In the past decade, Smithsonian Institution anthropologist Dennis Stanford met scathing criticism for suggesting Stone Age Europeans paddled across the Atlantic thousands of years before Columbus. In April of this year, researchers in California analyzed crushed mastodon bones they said were butchered by humans 130,000 years ago, a theory the bulk of scientists, including Adavasio, rejects – not because it’s not possible, he stipulates, but because the data isn’t conclusive.
Native American accounts
Should science consider the origin beliefs of tribes themselves?

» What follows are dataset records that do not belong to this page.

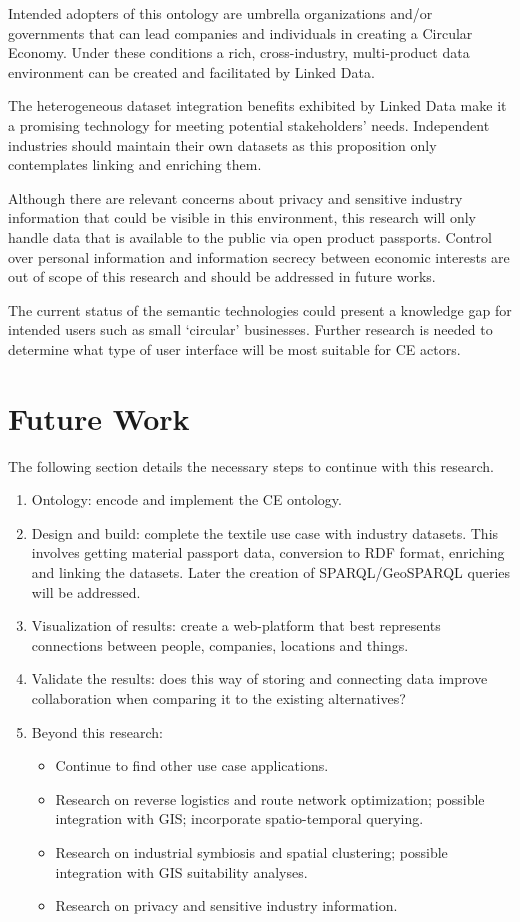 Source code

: \documentclass[runningheads,a4paper]{llncs}
\begin{document}
Intended adopters of this ontology are umbrella organizations and/or governments that can lead companies and individuals in creating a Circular Economy. Under these conditions a rich, cross-industry, multi-product data environment can be created and facilitated by Linked Data. 

The heterogeneous dataset integration benefits exhibited by Linked Data make it a promising technology for meeting potential stakeholders' needs. Independent industries should maintain their own datasets as this proposition only contemplates linking and enriching them. 

Although there are relevant concerns about privacy and sensitive industry information that could be visible in this environment, this research will only handle data that is available to the public via open product passports. Control over personal information and information secrecy between economic interests are out of scope of this research and should be addressed in future works. 

The current status of the semantic technologies could present a knowledge gap for intended users such as small `circular' businesses. Further research is needed to determine what type of user interface will be most suitable for CE actors. 

\section{Future Work}

The following section details the necessary steps to continue with this research. 
\begin{enumerate}
\item Ontology: encode and implement the CE ontology.
\item Design and build: complete the textile use case with industry datasets. This involves getting material passport data, conversion to RDF format, enriching and linking the datasets. Later the creation of SPARQL/GeoSPARQL queries will be addressed.
\item Visualization of results: create a web-platform that best represents connections between people, companies, locations and things.
\item Validate the results: does this way of storing and connecting data improve collaboration when comparing it to the existing alternatives?
\item Beyond this research:
\begin{itemize}
\item Continue to find other use case applications.
\item Research on reverse logistics and route network optimization; possible integration with GIS; incorporate spatio-temporal querying. 
\item Research on industrial symbiosis and spatial clustering; possible integration with GIS suitability analyses.
\item Research on privacy and sensitive industry information.
\end{itemize}
\end{enumerate}
\end{document}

Montana’s Blackfoot tradition holds that the first Indians lived on the other side of the ocean, but their creator decided to take them to a better place. “So he brought them over the ice to the far north,” the account reads.
The Hopi people of Arizona say their ancestors had to travel through three worlds, finally crossing the ocean eastward to a new and final new world. And Oklahoma’s Tuskagee people believe the “Great Spirit” chose them to be the first people to live on the earth.
“They are generally believed to be anecdotal,” he said. “The deep time depth and the possibility of multiple interpretations seem to make scientists uncomfortable.”
That isn’t to say Watkins believes every tribal tradition is “true.”
“But I do believe most of them carry within them kernels of truth of use to researchers. It seems imprudent to dismiss any possible line of evidence,” he said.
Stories like these aren’t given much weight by science, said Joe Watkins, supervisory anthropologist at the National Park Service and a member of the Choctaw Nation.